«Музыка – это я!» – мог бы сказать о себе господин Кавос. И если не говорит, то, вероятно, только потому, что у него не остается времени для разговоров. Он поставляет на театр французские оперы-водевили, сочиняет их в итальянском вкусе, по пути приделывает продолжения к немецкой «Лесте» и вовремя поспевает со своей музыкой к каждому новому балету балетмейстера Дидло. Капельмейстер итальянской, французской и русской оперы, господин Кавос обязался по контракту сочинять оперы, балеты, феерии, интермедии, куплеты и всякую музыку, какая будет надобна для всех трупп. Говорят, будто музыка в России должна быть русской? Ну, что ж! Верный контракту, господин Кавос честно выполнит его. Катерино Альбертович уже написал оперы об Илье-богатыре, о Казаке-стихотворце и об Иване Сусанине, – tempo, signori!
Господин Кавос вздымает руку над пансионским оркестром и начинает репетицию. Крепостной сеньор Михеич, состоящий при воспитаннике бароне Вревском, грозно взмахивает литаврами. Но cкрипки еще выводят первое тремоло, потом начинают дуть трубачи, и гремит, наконец, весь пансионский хор. Только Михеич, обреченный с литаврами на безделье, все ждет своего часа и заметно покачивается, не то от вдохновенного нетерпения, не то от пропущенного для вдохновения полуштофа.

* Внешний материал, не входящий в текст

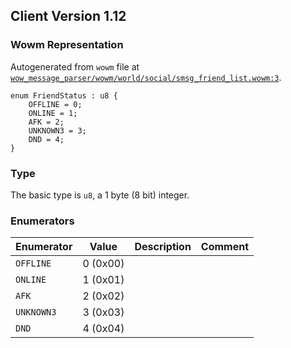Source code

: ## Client Version 1.12

### Wowm Representation

Autogenerated from `wowm` file at [`wow_message_parser/wowm/world/social/smsg_friend_list.wowm:3`](https://github.com/gtker/wow_messages/tree/main/wow_message_parser/wowm/world/social/smsg_friend_list.wowm#L3).
```rust,ignore
enum FriendStatus : u8 {
    OFFLINE = 0;
    ONLINE = 1;
    AFK = 2;
    UNKNOWN3 = 3;
    DND = 4;
}
```
### Type
The basic type is `u8`, a 1 byte (8 bit) integer.
### Enumerators
| Enumerator | Value  | Description | Comment |
| --------- | -------- | ----------- | ------- |
| `OFFLINE` | 0 (0x00) |  |  |
| `ONLINE` | 1 (0x01) |  |  |
| `AFK` | 2 (0x02) |  |  |
| `UNKNOWN3` | 3 (0x03) |  |  |
| `DND` | 4 (0x04) |  |  |
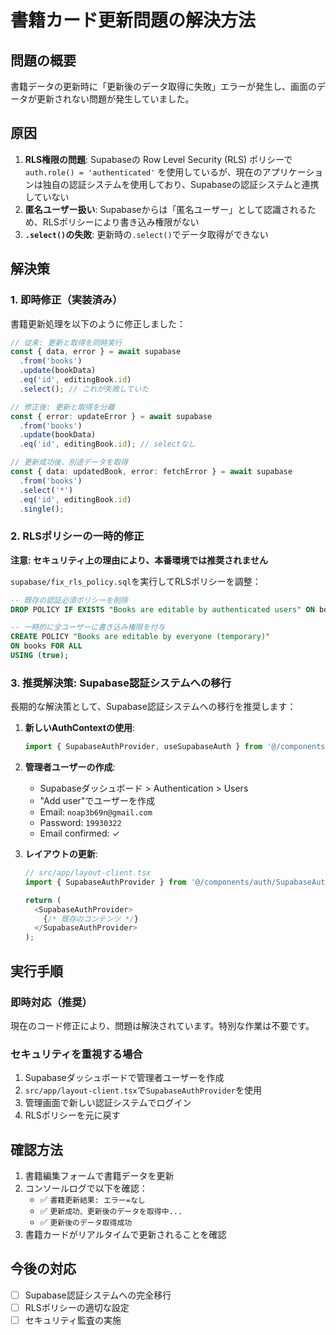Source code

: # 書籍カード更新問題の解決方法

## 問題の概要

書籍データの更新時に「更新後のデータ取得に失敗」エラーが発生し、画面のデータが更新されない問題が発生していました。

## 原因

1. **RLS権限の問題**: Supabaseの Row Level Security (RLS) ポリシーで `auth.role() = 'authenticated'` を使用しているが、現在のアプリケーションは独自の認証システムを使用しており、Supabaseの認証システムと連携していない
2. **匿名ユーザー扱い**: Supabaseからは「匿名ユーザー」として認識されるため、RLSポリシーにより書き込み権限がない
3. **`.select()`の失敗**: 更新時の`.select()`でデータ取得ができない

## 解決策

### 1. 即時修正（実装済み）

書籍更新処理を以下のように修正しました：

```typescript
// 従来: 更新と取得を同時実行
const { data, error } = await supabase
  .from('books')
  .update(bookData)
  .eq('id', editingBook.id)
  .select(); // これが失敗していた

// 修正後: 更新と取得を分離
const { error: updateError } = await supabase
  .from('books')
  .update(bookData)
  .eq('id', editingBook.id); // selectなし

// 更新成功後、別途データを取得
const { data: updatedBook, error: fetchError } = await supabase
  .from('books')
  .select('*')
  .eq('id', editingBook.id)
  .single();
```

### 2. RLSポリシーの一時的修正

**注意: セキュリティ上の理由により、本番環境では推奨されません**

`supabase/fix_rls_policy.sql`を実行してRLSポリシーを調整：

```sql
-- 既存の認証必須ポリシーを削除
DROP POLICY IF EXISTS "Books are editable by authenticated users" ON books;

-- 一時的に全ユーザーに書き込み権限を付与
CREATE POLICY "Books are editable by everyone (temporary)" 
ON books FOR ALL 
USING (true);
```

### 3. 推奨解決策: Supabase認証システムへの移行

長期的な解決策として、Supabase認証システムへの移行を推奨します：

1. **新しいAuthContextの使用**:
   ```typescript
   import { SupabaseAuthProvider, useSupabaseAuth } from '@/components/auth/SupabaseAuthContext';
   ```

2. **管理者ユーザーの作成**:
   - Supabaseダッシュボード > Authentication > Users
   - "Add user"でユーザーを作成
   - Email: `noap3b69n@gmail.com`
   - Password: `19930322`
   - Email confirmed: ✓

3. **レイアウトの更新**:
   ```typescript
   // src/app/layout-client.tsx
   import { SupabaseAuthProvider } from '@/components/auth/SupabaseAuthContext';
   
   return (
     <SupabaseAuthProvider>
       {/* 既存のコンテンツ */}
     </SupabaseAuthProvider>
   );
   ```

## 実行手順

### 即時対応（推奨）

現在のコード修正により、問題は解決されています。特別な作業は不要です。

### セキュリティを重視する場合

1. Supabaseダッシュボードで管理者ユーザーを作成
2. `src/app/layout-client.tsx`で`SupabaseAuthProvider`を使用
3. 管理画面で新しい認証システムでログイン
4. RLSポリシーを元に戻す

## 確認方法

1. 書籍編集フォームで書籍データを更新
2. コンソールログで以下を確認：
   - ✅ `書籍更新結果: エラー=なし`
   - ✅ `更新成功、更新後のデータを取得中...`
   - ✅ `更新後のデータ取得成功`
3. 書籍カードがリアルタイムで更新されることを確認

## 今後の対応

- [ ] Supabase認証システムへの完全移行
- [ ] RLSポリシーの適切な設定
- [ ] セキュリティ監査の実施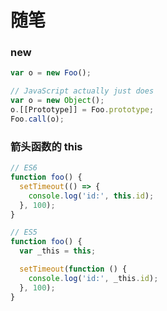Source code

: # 随笔
### new
```javascript
var o = new Foo();

// JavaScript actually just does
var o = new Object();
o.[[Prototype]] = Foo.prototype;
Foo.call(o);
```

### 箭头函数的 this
```javascript
// ES6
function foo() {
  setTimeout(() => {
    console.log('id:', this.id);
  }, 100);
}

// ES5
function foo() {
  var _this = this;

  setTimeout(function () {
    console.log('id:', _this.id);
  }, 100);
}
```
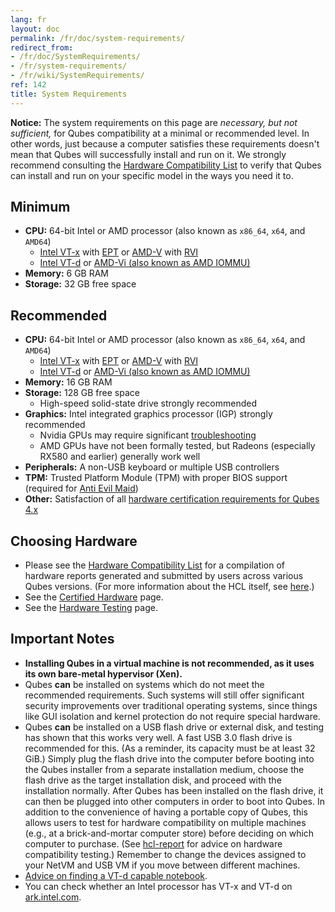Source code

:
 ```yaml
---
lang: fr
layout: doc
permalink: /fr/doc/system-requirements/
redirect_from:
- /fr/doc/SystemRequirements/
- /fr/system-requirements/
- /fr/wiki/SystemRequirements/
ref: 142
title: System Requirements
---
```


<div class="alert alert-warning" role="alert">
  <i class="fa fa-exclamation-triangle"></i>
  <b>Notice:</b>
  The system requirements on this page are <em>necessary, but not
  sufficient,</em> for Qubes compatibility at a minimal or recommended level.
  In other words, just because a computer satisfies these requirements doesn't
  mean that Qubes will successfully install and run on it. We strongly
  recommend consulting the <a href="/fr/hcl/">Hardware Compatibility List</a> to
  verify that Qubes can install and run on your specific model in the ways you
  need it to.
</div>

## Minimum
<a id="minimum"></a>

- **CPU:** 64-bit Intel or AMD processor (also known as `x86_64`, `x64`, and `AMD64`)
  - [Intel VT-x](https://en.wikipedia.org/wiki/X86_virtualization#Intel_virtualization_.28VT-x.29) with [EPT](https://en.wikipedia.org/wiki/Second_Level_Address_Translation#Extended_Page_Tables) or [AMD-V](https://en.wikipedia.org/wiki/X86_virtualization#AMD_virtualization_.28AMD-V.29) with [RVI](https://en.wikipedia.org/wiki/Second_Level_Address_Translation#Rapid_Virtualization_Indexing)
  - [Intel VT-d](https://en.wikipedia.org/wiki/X86_virtualization#Intel-VT-d) or [AMD-Vi (also known as AMD IOMMU)](https://en.wikipedia.org/wiki/X86_virtualization#I.2FO_MMU_virtualization_.28AMD-Vi_and_Intel_VT-d.29)
- **Memory:** 6 GB RAM
- **Storage:** 32 GB free space

## Recommended
<a id="recommended"></a>

- **CPU:** 64-bit Intel or AMD processor (also known as `x86_64`, `x64`, and `AMD64`)
  - [Intel VT-x](https://en.wikipedia.org/wiki/X86_virtualization#Intel_virtualization_.28VT-x.29) with [EPT](https://en.wikipedia.org/wiki/Second_Level_Address_Translation#Extended_Page_Tables) or [AMD-V](https://en.wikipedia.org/wiki/X86_virtualization#AMD_virtualization_.28AMD-V.29) with [RVI](https://en.wikipedia.org/wiki/Second_Level_Address_Translation#Rapid_Virtualization_Indexing)
  - [Intel VT-d](https://en.wikipedia.org/wiki/X86_virtualization#Intel-VT-d) or [AMD-Vi (also known as AMD IOMMU)](https://en.wikipedia.org/wiki/X86_virtualization#I.2FO_MMU_virtualization_.28AMD-Vi_and_Intel_VT-d.29)
- **Memory:** 16 GB RAM
- **Storage:** 128 GB free space
  - High-speed solid-state drive strongly recommended
- **Graphics:** Intel integrated graphics processor (IGP) strongly recommended
  - Nvidia GPUs may require significant
    [troubleshooting](/fr/doc/install-nvidia-driver/)
  - AMD GPUs have not been formally tested, but Radeons (especially RX580 and
    earlier) generally work well
- **Peripherals:** A non-USB keyboard or multiple USB controllers
- **TPM:** Trusted Platform Module (TPM) with proper BIOS support (required for
  [Anti Evil Maid](/fr/doc/anti-evil-maid/))
- **Other:** Satisfaction of all [hardware certification requirements for Qubes
  4.x](/news/2016/07/21/new-hw-certification-for-q4/)

## Choosing Hardware
<a id="choosing-hardware"></a>

- Please see the [Hardware Compatibility List](/fr/hcl/) for a compilation of
  hardware reports generated and submitted by users across various Qubes
  versions. (For more information about the HCL itself, see [here](/fr/doc/hcl/).)
- See the [Certified Hardware](/fr/doc/certified-hardware/) page.
- See the [Hardware Testing](/fr/doc/hardware-testing/) page.

## Important Notes
<a id="important-notes"></a>

- **Installing Qubes in a virtual machine is not recommended, as it uses its
  own bare-metal hypervisor (Xen).**
- Qubes **can** be installed on systems which do not meet the recommended
  requirements. Such systems will still offer significant security improvements
  over traditional operating systems, since things like GUI isolation and
  kernel protection do not require special hardware.
- Qubes **can** be installed on a USB flash drive or external disk, and testing
  has shown that this works very well. A fast USB 3.0 flash drive is
  recommended for this. (As a reminder, its capacity must be at least 32 GiB.)
  Simply plug the flash drive into the computer before booting into the Qubes
  installer from a separate installation medium, choose the flash drive as the
  target installation disk, and proceed with the installation normally. After
  Qubes has been installed on the flash drive, it can then be plugged into
  other computers in order to boot into Qubes. In addition to the convenience
  of having a portable copy of Qubes, this allows users to test for hardware
  compatibility on multiple machines (e.g., at a brick-and-mortar computer
  store) before deciding on which computer to purchase. (See
  [hcl-report](/fr/doc/hcl/#generating-and-submitting-new-reports) for advice on
  hardware compatibility testing.) Remember to change the devices assigned to
  your NetVM and USB VM if you move between different machines.
- [Advice on finding a VT-d capable
  notebook](https://groups.google.com/d/msg/qubes-users/Sz0Nuhi4N0o/ZtpJdoc0OY8J).
- You can check whether an Intel processor has VT-x and VT-d on
  [ark.intel.com](https://ark.intel.com/content/www/us/en/ark.html#@Processors).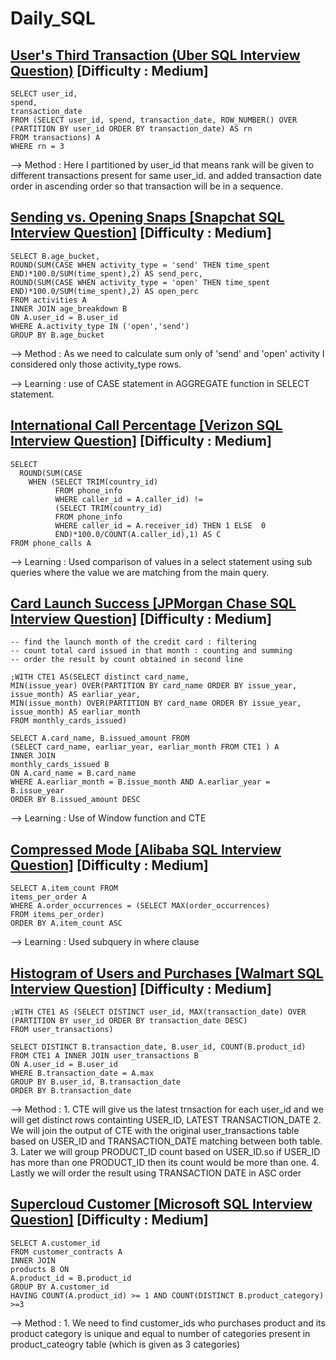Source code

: # Daily_SQL

## [User's Third Transaction (Uber SQL Interview Question)](https://datalemur.com/questions/sql-third-transaction) [Difficulty : Medium]

```
SELECT user_id, 
spend, 
transaction_date 
FROM (SELECT user_id, spend, transaction_date, ROW_NUMBER() OVER (PARTITION BY user_id ORDER BY transaction_date) AS rn
FROM transactions) A 
WHERE rn = 3
```

--> Method : Here I partitioned by user_id that means rank will be given to different transactions present for same user_id. and added transaction date order in ascending order so that transaction will be in a sequence.


## [Sending vs. Opening Snaps [Snapchat SQL Interview Question]](https://datalemur.com/questions/time-spent-snaps) [Difficulty : Medium]

```
SELECT B.age_bucket,
ROUND(SUM(CASE WHEN activity_type = 'send' THEN time_spent END)*100.0/SUM(time_spent),2) AS send_perc,
ROUND(SUM(CASE WHEN activity_type = 'open' THEN time_spent END)*100.0/SUM(time_spent),2) AS open_perc
FROM activities A
INNER JOIN age_breakdown B
ON A.user_id = B.user_id
WHERE A.activity_type IN ('open','send')
GROUP BY B.age_bucket
```

--> Method : As we need to calculate sum only of 'send' and 'open' activity I considered only those activity_type rows.

--> Learning : use of CASE statement in AGGREGATE function in SELECT statement.


## [International Call Percentage [Verizon SQL Interview Question]](https://datalemur.com/questions/international-call-percentage) [Difficulty : Medium]

```
SELECT 
  ROUND(SUM(CASE
    WHEN (SELECT TRIM(country_id) 
          FROM phone_info 
          WHERE caller_id = A.caller_id) != 
          (SELECT TRIM(country_id) 
          FROM phone_info 
          WHERE caller_id = A.receiver_id) THEN 1 ELSE  0
          END)*100.0/COUNT(A.caller_id),1) AS C
FROM phone_calls A
```

--> Learning : Used comparison of values in a select statement using sub queries where the value we are matching from the main query.


## [Card Launch Success [JPMorgan Chase SQL Interview Question]](https://datalemur.com/questions/card-launch-success) [Difficulty : Medium]

```
-- find the launch month of the credit card : filtering
-- count total card issued in that month : counting and summing
-- order the result by count obtained in second line

;WITH CTE1 AS(SELECT distinct card_name,
MIN(issue_year) OVER(PARTITION BY card_name ORDER BY issue_year, issue_month) AS earliar_year,
MIN(issue_month) OVER(PARTITION BY card_name ORDER BY issue_year, issue_month) AS earliar_month
FROM monthly_cards_issued)

SELECT A.card_name, B.issued_amount FROM
(SELECT card_name, earliar_year, earliar_month FROM CTE1 ) A
INNER JOIN 
monthly_cards_issued B 
ON A.card_name = B.card_name 
WHERE A.earliar_month = B.issue_month AND A.earliar_year = B.issue_year
ORDER BY B.issued_amount DESC
```

--> Learning : Use of Window function and CTE



## [Compressed Mode [Alibaba SQL Interview Question]](https://datalemur.com/questions/alibaba-compressed-mode) [Difficulty : Medium]

```
SELECT A.item_count FROM 
items_per_order A
WHERE A.order_occurrences = (SELECT MAX(order_occurrences) 
FROM items_per_order) 
ORDER BY A.item_count ASC
```

--> Learning : Used subquery in where clause



## [Histogram of Users and Purchases [Walmart SQL Interview Question]](https://datalemur.com/questions/histogram-users-purchases) [Difficulty : Medium]

```
;WITH CTE1 AS (SELECT DISTINCT user_id, MAX(transaction_date) OVER (PARTITION BY user_id ORDER BY transaction_date DESC)
FROM user_transactions)

SELECT DISTINCT B.transaction_date, B.user_id, COUNT(B.product_id)
FROM CTE1 A INNER JOIN user_transactions B
ON A.user_id = B.user_id
WHERE B.transaction_date = A.max
GROUP BY B.user_id, B.transaction_date 
ORDER BY B.transaction_date
```

--> Method : 1. CTE will give us the latest trnsaction for each user_id and we will get distinct rows containting USER_ID, LATEST TRANSACTION_DATE
    2. We will join the output of CTE with the original user_transactions table based on USER_ID and TRANSACTION_DATE matching between both table.
    3. Later we will group PRODUCT_ID count based on USER_ID.so if USER_ID has more than one PRODUCT_ID then its count would be more than one.
    4. Lastly we will order the  result using TRANSACTION DATE in ASC order


## [Supercloud Customer [Microsoft SQL Interview Question]](https://datalemur.com/questions/supercloud-customer) [Difficulty : Medium]

```
SELECT A.customer_id 
FROM customer_contracts A
INNER JOIN 
products B ON 
A.product_id = B.product_id
GROUP BY A.customer_id
HAVING COUNT(A.product_id) >= 1 AND COUNT(DISTINCT B.product_category) >=3
```

--> Method : 
    1. We need to find customer_ids who purchases product and its product category is unique and equal to number of categories present in product_cateogry table (which is given as 3 categories)
   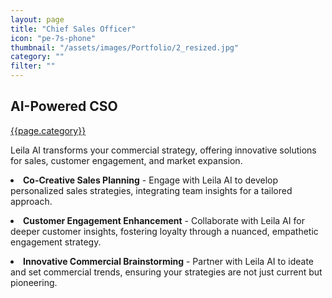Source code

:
 ```yaml
---
layout: page
title: "Chief Sales Officer"
icon: "pe-7s-phone"
thumbnail: "/assets/images/Portfolio/2_resized.jpg"
category: ""
filter: ""
---
```


<div class="portfolio-header">
    <h2 class="portfolio-title">AI-Powered CSO</h2>
    <div class="portfolio-meta">
        <div class="portfolio-cat">
            <a href="#">{{page.category}}</a>
        </div>
    </div>
</div>

<div class="portfolio-details">
    <p>
        Leila AI transforms your commercial strategy, offering innovative solutions for sales, customer engagement, and market expansion.
    </p>
    <p><li><b>Co-Creative Sales Planning</b> - Engage with Leila AI to develop personalized sales strategies, integrating team insights for a tailored approach.</li></p>
    <p><li><b>Customer Engagement Enhancement</b> - Collaborate with Leila AI for deeper customer insights, fostering loyalty through a nuanced, empathetic engagement strategy.</li></p>
    <p><li><b>Innovative Commercial Brainstorming</b> - Partner with Leila AI to ideate and set commercial trends, ensuring your strategies are not just current but pioneering.</li></p>
</div>
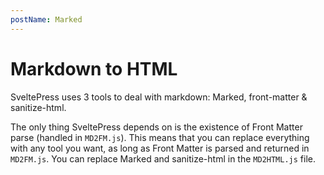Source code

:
 ```yaml
---
postName: Marked
---
```


# Markdown to HTML

SveltePress uses 3 tools to deal with markdown: Marked, front-matter & sanitize-html.

The only thing SveltePress depends on is the existence of Front Matter parse (handled in `MD2FM.js`). This means that you can replace everything with any tool you want, as long as Front Matter is parsed and returned in `MD2FM.js`. You can replace Marked and sanitize-html in the `MD2HTML.js` file.
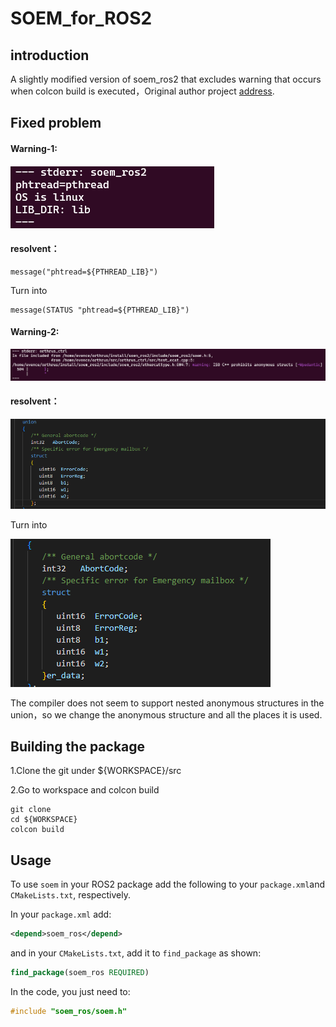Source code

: # SOEM_for_ROS2

## introduction

A slightly modified version of soem_ros2 that excludes warning that occurs when colcon build is executed，Original author project [address](https://bitbucket.org/edhage/soem_ros2/src/master/).

## Fixed problem

#### Warning-1:

#### ![image-20230324162042165](https://github.com/evencewu/SOEM_for_ROS2/blob/main/png/image-20230324162042165.png)

#### resolvent：

```
message("phtread=${PTHREAD_LIB}")
```

Turn into

```
message(STATUS "phtread=${PTHREAD_LIB}")
```

#### Warning-2:

![image-20230324162613210](https://github.com/evencewu/SOEM_for_ROS2/blob/main/png/image-20230324162613210.png)

#### resolvent：

![image-20230324164322108](https://github.com/evencewu/SOEM_for_ROS2/blob/main/png/image-20230324164322108.png)

Turn into

![image-20230324164247035](https://github.com/evencewu/SOEM_for_ROS2/blob/main/png/image-20230324164247035.png)

The compiler does not seem to support nested anonymous structures in the union，so we change the anonymous structure and all the places it is used.

## Building the package

1.Clone the git under ${WORKSPACE}/src

2.Go to workspace and colcon build

```shell
git clone 
cd ${WORKSPACE}
colcon build
```

## Usage

To use `soem` in your ROS2 package add the following to your `package.xml`and `CMakeLists.txt`, respectively.

In your `package.xml` add:

```xml
<depend>soem_ros</depend>
```

and in your `CMakeLists.txt`, add it to `find_package` as shown:

```cmake
find_package(soem_ros REQUIRED)
```

In the code, you just need to:

```c
#include "soem_ros/soem.h"
```

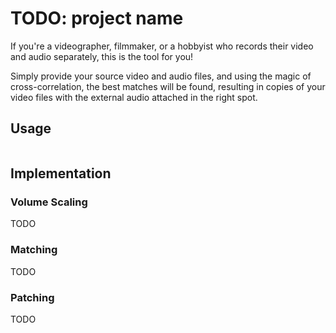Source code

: # TODO: project name
If you're a videographer, filmmaker, or a hobbyist who records their video and audio separately, this is the tool for you! 

Simply provide your source video and audio files, and using the magic of cross-correlation,
the best matches will be found, resulting in copies of your video files with the external audio attached in the right spot.

## Usage
```
```

## Implementation
### Volume Scaling
TODO
### Matching
TODO
### Patching
TODO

Воспитанник второго класса Глинка Михаил не участвует ни в оркестре, ни в хоре. Он стоит в отдалении, среди зрителей, и наблюдает за музыкантами, потом незаметно покидает парадный зал.
В коридоре встретился было Глинке сердечный друг Николай Мельгунов, но и он бежал, запыхавшись, в сборную, где изощрялись фортепианисты. В репетиционном зале кто-то вытягивал из скрипки минорную гамму и врал…
– Ох, врет! – поморщился, проходя мимо, Глинка и, не утерпев, заглянул в репетиционный класс; но не было никакой возможности установить, кто именно врал: класс был полон усердных скрипачей.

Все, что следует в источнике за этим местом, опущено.